As far as consistency is concerned, it’s extremely difficult to manage all of these deployments if they don’t share a single control panel. Ideally, you’d want an environment where you develop an application once and deploy it everywhere it’s needed without any additional changes.
5G and Edge Computing
5G is a technology that has the ability to drive edge computing to new heights. The nature of 5G makes edge computing more critical to providers than ever before. Edge Computing and 5G are technologies that go hand in hand, each complementing the other.
5G technology boosts speeds up to ten times faster compared to 4G and edge computing assists with reducing latency by bringing compute closer to the end user. For organizations looking for the fastest speeds and lowest latency, the marriage of these two technologies is a match made in heaven.
5G and edge computing are two technologies that will be forced to develop alongside one another in the years to come. The main reason revolves around the latency targets that have been set for 5G deployments. Improvements to just the radio interface alone will not accomplish these lofty goals. Edge computing will need to be utilized in order to hit the lofty benchmarks that have been set.
As more carriers begin to deploy 5G networks, edge compute infrastructure will be able to offer faster real time processing for devices like mobile phones and IoT devices, as opposed to solely processing data in the cloud. Improvements to one solution will lead to streamlined processes with the other.
The Bleeding Edge
What does the future hold for edge computing? Healthcare and enterprise scale manufacturing are two business verticals where edge computing is currently undergoing a rapid evolution.
For companies that manufacture massive quantities of products and need to warehouse them, the use of autonomous robotics is growing fast.

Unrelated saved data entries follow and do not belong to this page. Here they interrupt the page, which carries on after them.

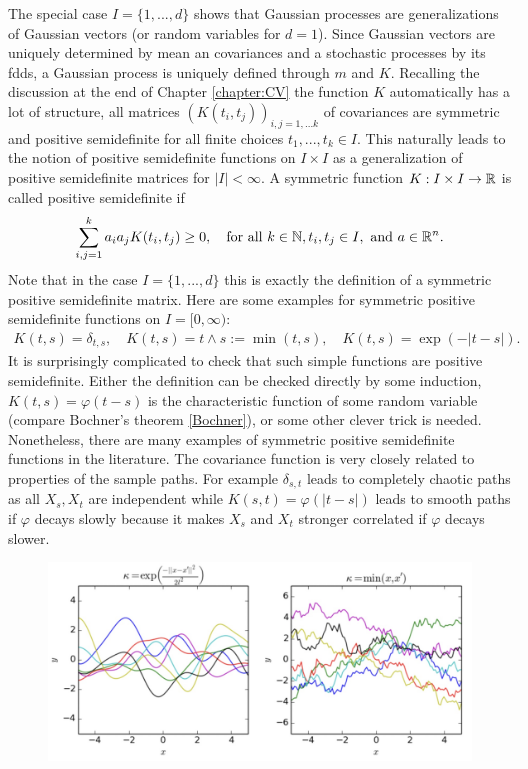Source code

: The special case $I=\{1,...,d\}$ shows that Gaussian processes are generalizations of Gaussian vectors (or random variables for $d=1$). Since Gaussian vectors are uniquely determined by mean an covariances and a stochastic processes by its fdds, a Gaussian process is uniquely defined through $m$ and $K$. Recalling the discussion at the end of Chapter \ref{chapter:CV} the function $K$ automatically has a lot of structure, all matrices $(K(t_i,t_j))_{i,j=1,...k}$ of covariances are symmetric and positive semidefinite for all finite choices $t_1,...,t_k\in I$. This naturally leads to the notion of positive semidefinite functions on $I\times I$ as a generalization of positive semidefinite matrices for $|I|<\infty$. A symmetric function $K:I\times I\to \mathbb{R}$ is called positive semidefinite if 
\begin{align*}
	\sum_{i,j=1}^ka_ia_jK(t_i,t_j)\geq 0,\quad \text{for all }k\in\mathbb{N}, t_i, t_j\in I,\text{ and }a\in \mathbb{R}^n.
\end{align*}
 Note that in the case $I=\{1,...,d\}$ this is exactly the definition of a symmetric positive semidefinite matrix. Here are some examples for symmetric positive semidefinite functions on $I=[0,\infty)$:
\begin{align*}
	K(t,s)=\delta_{t,s},\quad K(t,s)=t\wedge s:=\min(t,s), \quad K(t,s)=\exp(-|t-s|).
\end{align*}
It is surprisingly complicated to check that such simple functions are positive semidefinite. Either the definition can be checked directly by some induction, $K(t,s)=\varphi(t-s)$ is the characteristic function of some random variable (compare Bochner's theorem \eqref{Bochner}), or some other clever trick is needed. Nonetheless, there are many examples of symmetric positive semidefinite functions in the literature. The covariance function is very closely related to properties of the sample paths. For example $\delta_{s,t}$ leads to completely chaotic paths as all $X_s, X_t$ are independent while $K(s,t)=\varphi(|t-s|)$ leads to smooth paths if $\varphi$ decays slowly because it makes $X_s$ and $X_t$ stronger correlated if $\varphi$ decays slower.
\begin{figure}[h]
	\begin{center}
		\includegraphics[scale=0.17]{Gaussian.jpeg}
	\end{center}
	\end{figure}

Solutions of that nature require large amounts of data that need to be recorded and analyzed in real time, a task perfectly suited for edge computing. The solutions that exist for these kinds of problems are still in the early stages.
There will be hiccups along the way but once these processes become more well defined, we’ll see a plethora of edge computing deployments that manage the automation of warehouses and processing plants.
As the healthcare industry becomes more digitally oriented the need for edge computing will explode. A modern healthcare setting consists of countless wireless devices that are constantly monitoring and relaying data back to clinicians. Connecting all of those devices to one network and getting information to users quickly is exactly the kind of problem that edge computing is designed to solve.
As we saw during the COVID-19 pandemic, the prevalence of telehealth is on the rise and will only become more popular in the coming years. The need for edge computing within the healthcare sector will only grow as the new normal for clinicians will involve a hybrid approach that combines on-site and virtual appointments.
As of now, the future of edge computing is wide open. The Edge will soon converge with massive amounts of data thanks to artificial intelligence and machine learning, allowing companies to find actionable insights in the large amounts of data that they house. Once Edge computing solutions become more streamlined applications will be able to be placed seamlessly with consistency and ease.